POST /we/OneNote.ashx?perfTag=PutChanges_1
Host: euc-word-edit.officeapps.live.com

Fig 0x01- Vulnerable endpoint

These are important parameters the name of the author and the string which starts with ‘S::abel@msobb….onmicrosoft.com::3b64……27a’

"Abel John",
4668585..,
"Abel John",
.
"S::abel@msobb….onmicrosoft.com::3b64……27a" -> 
S::<author_email>::Object ID of the user

Fig 0x03 — Original request without tampering parameters

From the above section, I hope it is clear how the API calls responsible for commenting on a Word document work. Now, let’s see how an attacker can tamper to add a comment on behalf of any user within a tenant. In order to, achieve this we need the victim’s email address, first & last name, and object ID.

Note — we can find this information easily from Microsoft Team external user search feature.

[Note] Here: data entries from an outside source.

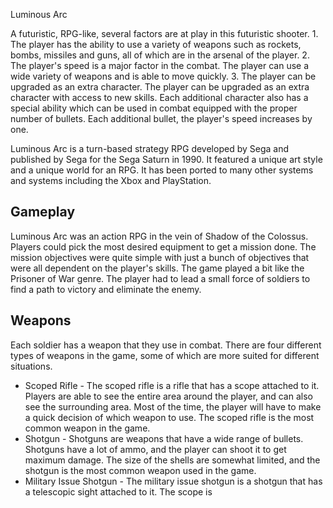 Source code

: Luminous Arc

A futuristic, RPG-like, several factors are at play in this futuristic shooter. 1. The player has the ability to use a variety of weapons such as rockets, bombs, missiles and guns, all of which are in the arsenal of the player. 2. The player's speed is a major factor in the combat. The player can use a wide variety of weapons and is able to move quickly. 3. The player can be upgraded as an extra character. The player can be upgraded as an extra character with access to new skills. Each additional character also has a special ability which can be used in combat equipped with the proper number of bullets. Each additional bullet, the player's speed increases by one.

Luminous Arc is a turn-based strategy RPG developed by Sega and published by Sega for the Sega Saturn in 1990. It featured a unique art style and a unique world for an RPG. It has been ported to many other systems and systems including the Xbox and PlayStation.

## Gameplay

Luminous Arc was an action RPG in the vein of Shadow of the Colossus. Players could pick the most desired equipment to get a mission done. The mission objectives were quite simple with just a bunch of objectives that were all dependent on the player's skills. The game played a bit like the Prisoner of War genre. The player had to lead a small force of soldiers to find a path to victory and eliminate the enemy.

## Weapons

Each soldier has a weapon that they use in combat. There are four different types of weapons in the game, some of which are more suited for different situations.

*   Scoped Rifle - The scoped rifle is a rifle that has a scope attached to it. Players are able to see the entire area around the player, and can also see the surrounding area. Most of the time, the player will have to make a quick decision of which weapon to use. The scoped rifle is the most common weapon in the game.
*   Shotgun - Shotguns are weapons that have a wide range of bullets. Shotguns have a lot of ammo, and the player can shoot it to get maximum damage. The size of the shells are somewhat limited, and the shotgun is the most common weapon used in the game.
*   Military Issue Shotgun - The military issue shotgun is a shotgun that has a telescopic sight attached to it. The scope is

Here is an example, of how Abel John (attacker) can impersonate and comment on behalf of Chris Brown (victim).

Replace the display name from ‘Abel John’ with ‘Chris Brown (CFO)’, email address, and Object ID.

"Chris Brown (CFO)", 
4668585..,
"Chris Brown (CFO)",
.
"S::chris@msobb....onmicrosoft.com::74a75f...........90e" -> 
S::<victim_email>::Object ID of the victim

Fig 0x04 — Tampered request

After replacing with the victim’s detail and refresh the page, I am able to successfully comment behalf of the victim user.

Fig 0x05 — Who is the author?

[Optional Step ] Adding another comment

Repeat the above process and replace the victim email on the membership parameter

Fig 0x06 — Membership

The result from UI perspective:

Fig 0x07 — Replay on a comment

You can see the details of the document on OneNote, in the ‘Activities’ section ‘Chris Brown’ is commenting on the document. His details are used to comment on the document without his involvement.

0x08 — Recent activities on the document

More importantly, ‘Chris Brown’ is now the author of the document without his awareness as it is seen in the version history.

0x09 — Version History

0x10 — Chris Brown is now author of the document

Another Example

A user abel@msobb???.onmicrosoft.com (display name labeled Author #2 — Abel John), creates a document (labeled — Document Name #1) and added a new comment (labeled — Message Body #3).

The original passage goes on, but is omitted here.